Linked to this approach RBPlat also reported that Northam had withdrawn its requisition notice for the RBPlat board to hold a general meeting to appoint Dunne and Northam CFO Aletta Coetzee as directors of Northam.
Northam made this request on November 25 after buying an initial 32.7% stake in RBPlat from Royal Bafokeng Holdings (RBH) and so blocking the offer made by Implats which was looking to carry out a 100% takeover of RBPlat.
A likely reason for Northam not wanting to have directors on the RBPlat board is to avoid any conflict of interest over issues which could affect its ability to vote its shares if required.
According to RBPlat, the unsolicited approach from Northam contained no details about the timing or the commercial and financial terms of a possible offer. But Northam has requested it be allowed to carry out a due diligence on RBPlat “on the same basis” as the due diligence previously carried out by Implats.

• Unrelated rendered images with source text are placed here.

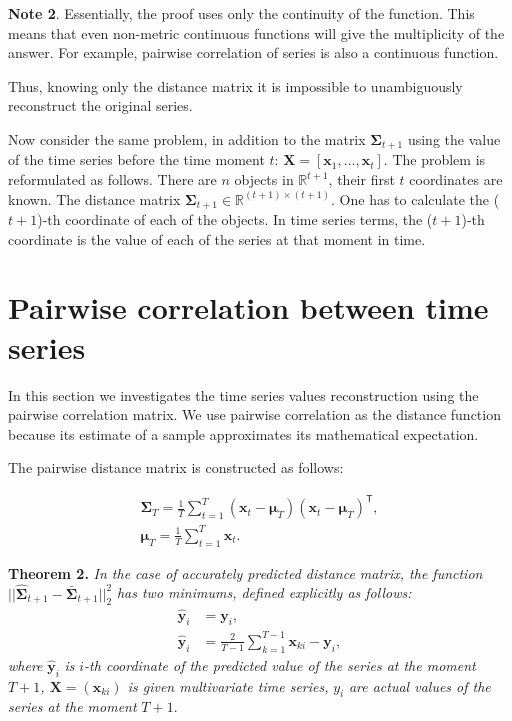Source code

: \documentclass[12pt]{article}
\begin{document}
\textbf{Note 2}. Essentially, the proof uses only the continuity of the function. This means that even non-metric continuous functions will give the multiplicity of the answer. For example, pairwise correlation of series is also a continuous function.

Thus, knowing only the distance matrix it is impossible to unambiguously reconstruct the original series.

Now consider the same problem, in addition to the matrix $\mathbf{\Sigma}_{t+1}$ using the value of the time series before the time moment $t$: $\mathbf{X}=[\mathbf{x}_1, \ldots, \mathbf{x}_{t}]$. The problem is reformulated as follows. There are $n$ objects in $\mathbb{R}^{t+1}$, their first $t$ coordinates are known. The distance matrix $\mathbf{\Sigma}_{t+1} \in \mathbb{R}^{(t+1) \times (t+1)}$. One has to calculate the ($t+1$)-th coordinate of each of the objects. In time series terms, the ($t+1$)-th coordinate is the value of each of the series at that moment in time.

\section{Pairwise correlation between time series}

In this section we investigates the time series values reconstruction using the pairwise correlation matrix. We use pairwise correlation as the distance function because its estimate of a sample approximates its mathematical expectation.

The pairwise distance matrix is constructed as follows:

\begin{subequations}
	\begin{gather*}
		{\mathbf{\Sigma}}_T = \frac{1}{T} \sum_{t=1}^{T} (\mathbf{x}_t - \boldsymbol{\mu}_T)(\mathbf{x}_t - \boldsymbol{\mu}_T)^\mathsf{T},\\
		\boldsymbol{\mu}_T = \frac{1}{T} \sum_{t=1}^{T} \mathbf{x}_t.
		\tag{2} \label{distance_matrix}
	\end{gather*}
\end{subequations}

\textbf{Theorem 2.} \emph{In the case of accurately predicted distance matrix, the function}\\ $||\hat{\mathbf{\Sigma}}_{t+1} - \bar{\mathbf{\Sigma}}_{t+1}||_2^2$ \emph{has two minimums, defined explicitly as follows:}
\begin{align*}
	\hat{\mathbf{y}}_i &= \mathbf{y}_i,\\
	\hat{\mathbf{y}}_i &= \frac{2}{T-1} \sum_{k=1}^{T-1} \mathbf{x}_{ki} - \mathbf{y}_i,
\end{align*}
\emph{where} $\hat{\mathbf{y}}_i$ \emph{is} $i$\emph{-th coordinate of the predicted value of the series at the moment $T+1$, $\mathbf{X}=(\mathbf{x}_{ki})$ is given multivariate time series,} $y_i$ \emph{are actual values of the series at the moment} $T+1$.
\end{document}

The RBPlat statement said the company’s independent board “will deliberate” on the Northam approach and “will make an appropriate determination relating thereto consistent with its duties under applicable laws to act in the best interests of all the shareholders of RBPlat”.
The statement noted that the RBPlat board had previously rejected a non-binding offer letter from Northam dated October 11 specifically over the proposed offer terms it contained. Northam subsequently bought the 32.7% stake from RBH.
RBlat said it had also made submissions to the Takeover Regulation Panel regarding “the possible trigger of a mandatory offer in terms of section 123 of the Companies Act” because of Northam’s various dealings in RBPlats shares.
RBPlat statement “misleading”
Northam later responded in a statement to the Johannesburg Stock Exchange that RBPlat’s statement was “misleading” and that its approach was not the trigger of a mandatory offer for its shares.
Northam confirmed however that on December 8 it “submitted a letter to the RBPlat board … expressing its interest to continue the parties’ engagement in relation to a potential offer by Northam for all or a portion of the remaining shares in RBPlat”.
RBPlat had earlier confirmed it remained committed to progressing discussions with Northam from as early at October 11 following a non-binding offer letter submitted by Northam, Northam said.
Northam paid R180 a share in cash and shares for the RBH stake and any offer it makes over the next six months must be on the same ratio of cash and shares.
Implats group executive for corporate affairs, Johan Theron commented: “We have noted the announcement from RBPlat. Ours is the only offer on the table and we are confident it offers compelling value. There is an absence of certainty over whether Northam will or will not make an offer in the fullness of time.”